Data excerpts:
--- START ---
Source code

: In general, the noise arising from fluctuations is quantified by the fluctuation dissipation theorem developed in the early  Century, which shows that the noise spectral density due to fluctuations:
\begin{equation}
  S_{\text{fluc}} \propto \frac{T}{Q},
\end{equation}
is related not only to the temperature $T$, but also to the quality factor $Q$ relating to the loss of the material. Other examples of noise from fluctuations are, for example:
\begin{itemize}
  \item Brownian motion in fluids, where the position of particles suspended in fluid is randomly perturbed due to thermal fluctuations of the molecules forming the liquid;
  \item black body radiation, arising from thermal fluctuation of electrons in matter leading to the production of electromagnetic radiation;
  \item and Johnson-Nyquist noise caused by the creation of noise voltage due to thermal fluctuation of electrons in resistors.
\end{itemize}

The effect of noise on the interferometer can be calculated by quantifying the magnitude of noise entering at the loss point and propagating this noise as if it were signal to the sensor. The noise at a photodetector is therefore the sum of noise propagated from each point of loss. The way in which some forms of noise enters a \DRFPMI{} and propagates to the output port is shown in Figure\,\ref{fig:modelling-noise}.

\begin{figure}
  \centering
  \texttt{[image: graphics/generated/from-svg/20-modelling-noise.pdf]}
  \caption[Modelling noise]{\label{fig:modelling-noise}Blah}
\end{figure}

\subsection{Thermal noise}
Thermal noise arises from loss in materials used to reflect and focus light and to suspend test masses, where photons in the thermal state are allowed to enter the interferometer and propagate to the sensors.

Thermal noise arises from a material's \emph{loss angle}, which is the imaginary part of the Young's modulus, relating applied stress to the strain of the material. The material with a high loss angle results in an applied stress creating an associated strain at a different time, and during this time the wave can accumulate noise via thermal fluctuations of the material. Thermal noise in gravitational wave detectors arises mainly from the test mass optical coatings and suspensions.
--- END ---
Problem to solve:
Your answer consists solely of the lines from the top of the records above through the line that contains "of electromagnetic radiation;", each echoed exactly.

Your solution:
Source code

: In general, the noise arising from fluctuations is quantified by the fluctuation dissipation theorem developed in the early  Century, which shows that the noise spectral density due to fluctuations:
\begin{equation}
  S_{\text{fluc}} \propto \frac{T}{Q},
\end{equation}
is related not only to the temperature $T$, but also to the quality factor $Q$ relating to the loss of the material. Other examples of noise from fluctuations are, for example:
\begin{itemize}
  \item Brownian motion in fluids, where the position of particles suspended in fluid is randomly perturbed due to thermal fluctuations of the molecules forming the liquid;
  \item black body radiation, arising from thermal fluctuation of electrons in matter leading to the production of electromagnetic radiation;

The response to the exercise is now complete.